What is required:
From the listing below, set down exactly the lines between the one holding "Intra-CSP session n/a n/a n/a n/a" and the one holding "LMISF-IRI. To support", inclusive. No other line is wanted.
Segment Start: Provided material
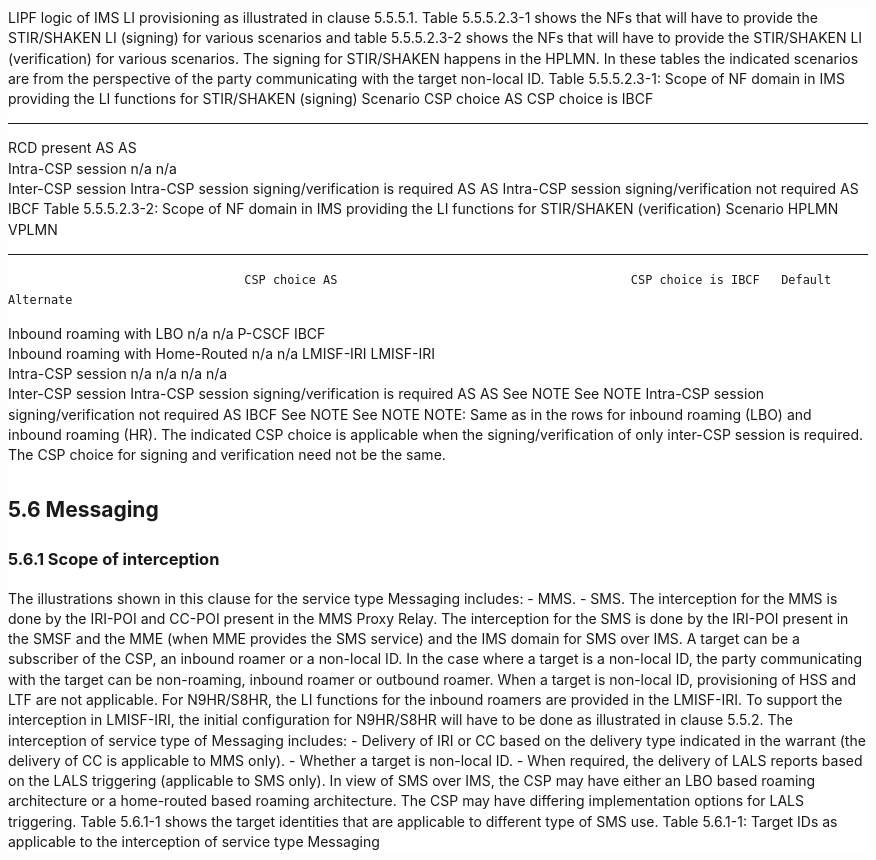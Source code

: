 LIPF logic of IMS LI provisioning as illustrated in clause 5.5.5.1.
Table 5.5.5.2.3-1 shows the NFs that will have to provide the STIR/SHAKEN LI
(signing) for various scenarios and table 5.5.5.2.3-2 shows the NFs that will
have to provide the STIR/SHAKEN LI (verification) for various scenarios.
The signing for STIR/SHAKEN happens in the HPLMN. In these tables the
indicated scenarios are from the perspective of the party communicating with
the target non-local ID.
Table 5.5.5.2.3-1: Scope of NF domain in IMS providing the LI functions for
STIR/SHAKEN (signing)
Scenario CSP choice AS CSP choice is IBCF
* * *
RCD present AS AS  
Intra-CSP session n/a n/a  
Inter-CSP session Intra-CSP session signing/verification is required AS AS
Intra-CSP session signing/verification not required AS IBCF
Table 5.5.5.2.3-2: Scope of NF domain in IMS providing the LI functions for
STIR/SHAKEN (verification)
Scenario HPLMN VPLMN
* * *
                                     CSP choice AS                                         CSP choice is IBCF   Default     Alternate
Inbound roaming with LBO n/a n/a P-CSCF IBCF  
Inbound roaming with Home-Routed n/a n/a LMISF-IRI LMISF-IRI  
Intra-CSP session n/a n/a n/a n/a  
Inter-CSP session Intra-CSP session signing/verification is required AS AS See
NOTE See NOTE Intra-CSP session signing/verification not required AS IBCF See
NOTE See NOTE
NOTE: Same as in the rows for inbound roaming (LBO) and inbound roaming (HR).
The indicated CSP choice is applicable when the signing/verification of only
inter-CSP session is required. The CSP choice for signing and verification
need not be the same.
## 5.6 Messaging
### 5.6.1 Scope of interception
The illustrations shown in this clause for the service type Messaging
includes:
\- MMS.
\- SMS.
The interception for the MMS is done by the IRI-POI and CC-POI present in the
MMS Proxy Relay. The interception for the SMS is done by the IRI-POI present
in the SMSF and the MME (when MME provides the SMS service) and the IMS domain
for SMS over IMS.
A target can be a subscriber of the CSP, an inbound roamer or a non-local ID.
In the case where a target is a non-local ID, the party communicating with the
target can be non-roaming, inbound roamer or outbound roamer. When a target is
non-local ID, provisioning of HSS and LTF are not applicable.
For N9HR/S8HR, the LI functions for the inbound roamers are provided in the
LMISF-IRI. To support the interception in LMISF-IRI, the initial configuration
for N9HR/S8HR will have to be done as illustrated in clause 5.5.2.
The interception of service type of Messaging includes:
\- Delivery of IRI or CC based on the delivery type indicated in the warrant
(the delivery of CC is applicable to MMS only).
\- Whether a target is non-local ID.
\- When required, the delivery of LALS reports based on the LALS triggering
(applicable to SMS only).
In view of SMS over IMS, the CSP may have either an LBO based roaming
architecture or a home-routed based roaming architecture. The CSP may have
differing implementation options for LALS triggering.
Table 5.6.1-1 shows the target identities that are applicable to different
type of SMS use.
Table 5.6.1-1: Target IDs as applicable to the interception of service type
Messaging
Segment End: Provided material
Answer:
Intra-CSP session n/a n/a n/a n/a  
Inter-CSP session Intra-CSP session signing/verification is required AS AS See
NOTE See NOTE Intra-CSP session signing/verification not required AS IBCF See
NOTE See NOTE
NOTE: Same as in the rows for inbound roaming (LBO) and inbound roaming (HR).
The indicated CSP choice is applicable when the signing/verification of only
inter-CSP session is required. The CSP choice for signing and verification
need not be the same.
## 5.6 Messaging
### 5.6.1 Scope of interception
The illustrations shown in this clause for the service type Messaging
includes:
\- MMS.
\- SMS.
The interception for the MMS is done by the IRI-POI and CC-POI present in the
MMS Proxy Relay. The interception for the SMS is done by the IRI-POI present
in the SMSF and the MME (when MME provides the SMS service) and the IMS domain
for SMS over IMS.
A target can be a subscriber of the CSP, an inbound roamer or a non-local ID.
In the case where a target is a non-local ID, the party communicating with the
target can be non-roaming, inbound roamer or outbound roamer. When a target is
non-local ID, provisioning of HSS and LTF are not applicable.
For N9HR/S8HR, the LI functions for the inbound roamers are provided in the
LMISF-IRI. To support the interception in LMISF-IRI, the initial configuration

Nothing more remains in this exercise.